Elliot Tiber the proprietor of Tiber’s White Lake resort read the news and saw this as the opportunity to save his struggling hotel complex. He knew he had something vital to the success of the venture, a permit to run a music festival from the town of Bethel. Tiber got Michael Lang, one of the organizers, on the phone and the next day the rock entrepreneur was in his car on his way to White Lake. When he arrived his first reaction was disappointment; the 15-acre boggy site was far from big enough. This is where Max Yasgur makes his triumphal entry or more to the point Tiber suggests they go and see the diary farmer who owned around 600 acres that would be perfect.
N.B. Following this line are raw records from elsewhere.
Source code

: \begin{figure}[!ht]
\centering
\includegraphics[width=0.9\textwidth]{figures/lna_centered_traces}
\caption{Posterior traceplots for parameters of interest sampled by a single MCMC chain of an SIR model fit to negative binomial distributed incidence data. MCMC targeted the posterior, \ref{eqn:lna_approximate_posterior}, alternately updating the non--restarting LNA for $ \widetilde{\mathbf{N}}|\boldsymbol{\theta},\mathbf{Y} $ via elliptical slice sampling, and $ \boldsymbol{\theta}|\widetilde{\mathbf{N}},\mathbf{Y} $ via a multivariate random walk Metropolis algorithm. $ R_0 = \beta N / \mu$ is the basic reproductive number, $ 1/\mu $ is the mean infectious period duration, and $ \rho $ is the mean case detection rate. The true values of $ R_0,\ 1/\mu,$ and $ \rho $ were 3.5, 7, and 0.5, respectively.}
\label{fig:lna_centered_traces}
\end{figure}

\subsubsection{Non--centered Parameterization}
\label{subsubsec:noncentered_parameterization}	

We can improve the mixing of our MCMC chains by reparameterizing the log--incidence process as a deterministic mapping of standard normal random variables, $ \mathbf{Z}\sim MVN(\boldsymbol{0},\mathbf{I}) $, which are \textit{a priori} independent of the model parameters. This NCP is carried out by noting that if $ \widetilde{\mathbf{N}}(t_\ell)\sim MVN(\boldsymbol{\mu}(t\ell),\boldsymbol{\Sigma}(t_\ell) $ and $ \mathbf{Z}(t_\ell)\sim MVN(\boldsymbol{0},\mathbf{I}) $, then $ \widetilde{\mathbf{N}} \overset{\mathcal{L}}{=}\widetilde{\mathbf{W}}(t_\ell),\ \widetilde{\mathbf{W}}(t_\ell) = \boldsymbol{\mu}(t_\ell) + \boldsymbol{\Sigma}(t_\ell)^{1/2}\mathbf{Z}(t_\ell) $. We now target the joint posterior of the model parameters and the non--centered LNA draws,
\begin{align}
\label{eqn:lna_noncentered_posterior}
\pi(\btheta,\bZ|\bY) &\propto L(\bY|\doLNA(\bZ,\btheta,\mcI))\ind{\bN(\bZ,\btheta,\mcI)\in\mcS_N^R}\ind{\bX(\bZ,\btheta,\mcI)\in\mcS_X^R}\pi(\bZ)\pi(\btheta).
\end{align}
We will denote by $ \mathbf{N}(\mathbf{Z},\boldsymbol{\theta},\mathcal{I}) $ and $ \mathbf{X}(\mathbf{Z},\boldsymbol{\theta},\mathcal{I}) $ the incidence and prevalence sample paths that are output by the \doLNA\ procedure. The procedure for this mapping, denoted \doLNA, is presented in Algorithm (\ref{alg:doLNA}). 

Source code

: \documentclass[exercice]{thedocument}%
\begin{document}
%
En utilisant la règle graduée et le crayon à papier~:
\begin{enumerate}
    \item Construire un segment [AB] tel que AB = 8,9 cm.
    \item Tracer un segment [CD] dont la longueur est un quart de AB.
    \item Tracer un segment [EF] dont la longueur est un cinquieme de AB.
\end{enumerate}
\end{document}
Initially Yasgur had been sceptical on the phone with Tiber – he was used to his friend’s failing festival schemes, but eventually, he agreed to meet Lang, who drove over to the now-famous sloping site that was almost perfect for a huge concert.
A deal was quickly done. There was the issue of dealing with the people who lived in Bethel who broadly shared the same views as the Wallkill residents. Central to this was the Woodstock Ventures position of never saying there would be more than 50,000 people showing up for the weekend – despite their certainty that there would be. Mr. Yasgur, of course, was towing the party line, as he wanted to get the $75,000 rental fee, while Elliot Tiber just wanted to fill his 80 rooms.
They just needed a new poster… graphic artist Arnold Skolnik created the now-famous poster; as emblematic of the Sixties as any image. Made more so by the copywriter that came up with the now-famous line. “Three Days of Peace and Music”.